──────── RECORDS SHOWN ────────

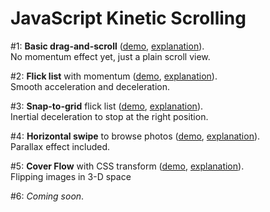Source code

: # JavaScript Kinetic Scrolling

\#1: **Basic drag-and-scroll** ([demo](http://ariya.github.io/kinetic/1/), [explanation](http://ariya.ofilabs.com/2013/08/javascript-kinetic-scrolling-part-1.html)).<br/>
No momentum effect yet, just a plain scroll view.

\#2: **Flick list** with momentum ([demo](http://ariya.github.io/kinetic/2), [explanation](http://ariya.ofilabs.com/2013/11/javascript-kinetic-scrolling-part-2.html)).<br/>
Smooth acceleration and deceleration.

\#3: **Snap-to-grid** flick list ([demo](http://ariya.github.io/kinetic/3), [explanation](http://ariya.ofilabs.com/2013/12/javascript-kinetic-scrolling-part-3.html)).<br/>
Inertial deceleration to stop at the right position.

\#4: **Horizontal swipe** to browse photos ([demo](http://ariya.github.io/kinetic/4), [explanation](http://ariya.ofilabs.com/2013/12/javascript-kinetic-scrolling-part-4.html)).<br/>
Parallax effect included.

\#5: **Cover Flow** with CSS transform ([demo](http://ariya.github.io/kinetic/5), [explanation](http://ariya.ofilabs.com/2014/01/javascript-kinetic-scrolling-part-5-cover-flow-effect.html)).<br/>
Flipping images in 3-D space

\#6: _Coming soon_.
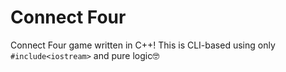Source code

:# Connect Four

Connect Four game written in C++! This is CLI-based using only `#include<iostream>` and pure logic🤓
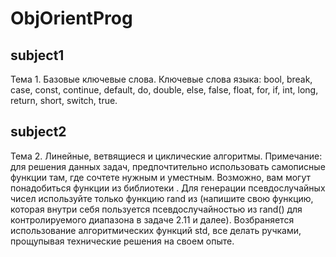 # ObjOrientProg
## subject1

Тема 1. Базовые ключевые слова.
Ключевые слова языка: bool, break, case, const, continue, default, do, double, else,
false, float, for, if, int, long, return, short, switch, true.

## subject2

Тема 2. Линейные, ветвящиеся и циклические алгоритмы.
Примечание: для решения данных задач, предпочтительно использовать
самописные функции там, где сочтете нужным и уместным. Возможно, вам
могут понадобиться функции из библиотеки <cmath>. Для генерации
псевдослучайных чисел используйте только функцию rand из <cstdlib>
(напишите свою функцию, которая внутри себя пользуется
псевдослучайностью из rand() для контролируемого диапазона в задаче 2.11 и
далее). Возбраняется использование алгоритмических функций std, все делать
ручками, прощупывая технические решения на своем опыте.

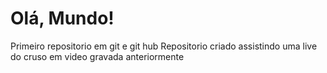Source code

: # Olá, Mundo!
 Primeiro repositorio em git e git hub
 Repositorio criado assistindo uma live do cruso em video gravada anteriormente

────────

## REQUIRED WORK
All that is needed is an exact copy of the lines from the line with "псевдослучайностью из rand()" through the end of the listing, both ends included, with no pictures.

## ANSWER TO THE PROBLEM
псевдослучайностью из rand() для контролируемого диапазона в задаче 2.11 и
далее). Возбраняется использование алгоритмических функций std, все делать
ручками, прощупывая технические решения на своем опыте.

Source code

: # Olá, Mundo!
 Primeiro repositorio em git e git hub
 Repositorio criado assistindo uma live do cruso em video gravada anteriormente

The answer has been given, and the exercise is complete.